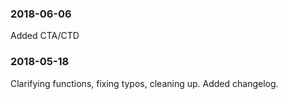 ### 2018-06-06

Added CTA/CTD

### 2018-05-18

Clarifying functions, fixing typos, cleaning up. Added changelog.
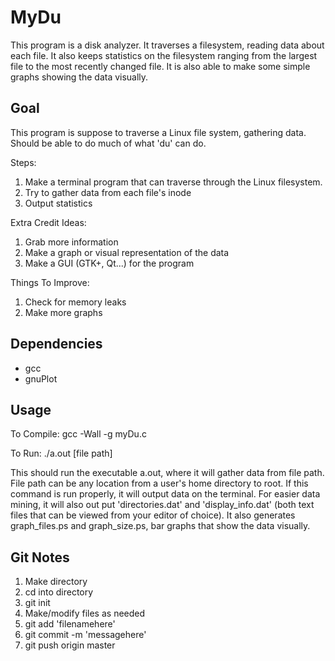 MyDu
=================

This program is a disk analyzer. It traverses a filesystem, reading data about each file. It also keeps statistics on the filesystem ranging from the largest file to the most recently changed file. It is also able to make some simple graphs showing the data visually.

Goal
-----
This program is suppose to traverse a Linux file system, gathering data. Should be able to do much of what 'du' can do.

Steps:
1. Make a terminal program that can traverse through the Linux filesystem. 
2. Try to gather data from each file's inode
3. Output statistics

Extra Credit Ideas:
1. Grab more information
2. Make a graph or visual representation of the data
3. Make a GUI (GTK+, Qt...) for the program

Things To Improve:
1. Check for memory leaks
2. Make more graphs

Dependencies
-------------
* gcc
* gnuPlot

Usage
-------------
To Compile:
gcc -Wall -g myDu.c

To Run:
./a.out [file path]

This should run the executable a.out, where it will gather data from file path. File path can be any location from a user's home directory to root.
If this command is run properly, it will output data on the terminal. For easier data mining, it will also out put 'directories.dat' and 'display_info.dat' (both text files that can be viewed from your editor of choice). It also generates graph_files.ps and graph_size.ps, bar graphs that show the data visually.

Git Notes
---------
1. Make directory
2. cd into directory
3. git init
4. Make/modify files as needed
5. git add 'filenamehere'
6. git commit -m 'messagehere'
7. git push origin master
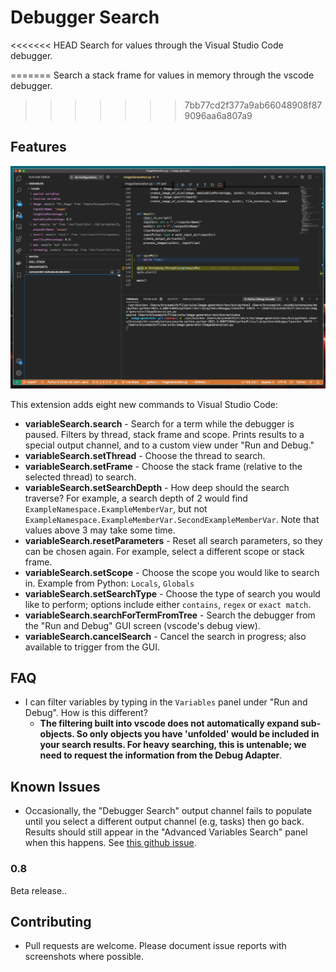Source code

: # Debugger Search

<<<<<<< HEAD
Search for values through the Visual Studio Code debugger.

=======
Search a stack frame for values in memory through the vscode debugger.
>>>>>>> 7bb77cd2f377a9ab66048908f879096aa6a807a9
## Features

![](resources/debuggerSearch.gif "Debugger Search Demonstration")

This extension adds eight new commands to Visual Studio Code:

- **variableSearch.search** - Search for a term while the debugger is paused. Filters by thread, stack frame and scope. Prints results to a special output channel,
and to a custom view under "Run and Debug."
- **variableSearch.setThread** - Choose the thread to search.
- **variableSearch.setFrame** - Choose the stack frame (relative to the selected thread) to search. 
- **variableSearch.setSearchDepth** - How deep should the search traverse? For example, a search depth of 2 would find `ExampleNamespace.ExampleMemberVar`, but not `ExampleNamespace.ExampleMemberVar.SecondExampleMemberVar`. Note that values above 3 may take some time. 
- **variableSearch.resetParameters** - Reset all search parameters, so they can be chosen again. For example, select a different scope or stack frame.
- **variableSearch.setScope** - Choose the scope you would like to search in. Example from Python: `Locals`, `Globals`
- **variableSearch.setSearchType** - Choose the type of search you would like to perform; options include either `contains`, `regex` or `exact match`.
- **variableSearch.searchForTermFromTree** - Search the debugger from the "Run and Debug" GUI screen  (vscode's debug view).
- **variableSearch.cancelSearch** - Cancel the search in progress; also available to trigger from the GUI.

## FAQ

- I can filter variables by typing in the `Variables` panel under "Run and Debug". How is this different?
  - **The filtering built into vscode does not automatically expand sub-objects. So only objects you have 'unfolded' would be included in your search results. For heavy searching, this is untenable; we need to request the information from the Debug Adapter**.

## Known Issues

- Occasionally, the "Debugger Search" output channel fails to populate until you select a different output channel (e.g, tasks) then go back. Results should still appear in the "Advanced Variables Search" panel when this happens. See [this github issue](https://github.com/microsoft/vscode/issues/90794).

### 0.8

Beta release..


## Contributing

- Pull requests are welcome. Please document issue reports with screenshots where possible.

• • •

• [EXERCISE DESCRIPTION]: Pull together all lines from the data that mention the word "Linux".

• [EXERCISE OUTPUT]:
This program is suppose to traverse a Linux file system, gathering data. Should be able to do much of what 'du' can do.
1. Make a terminal program that can traverse through the Linux filesystem. 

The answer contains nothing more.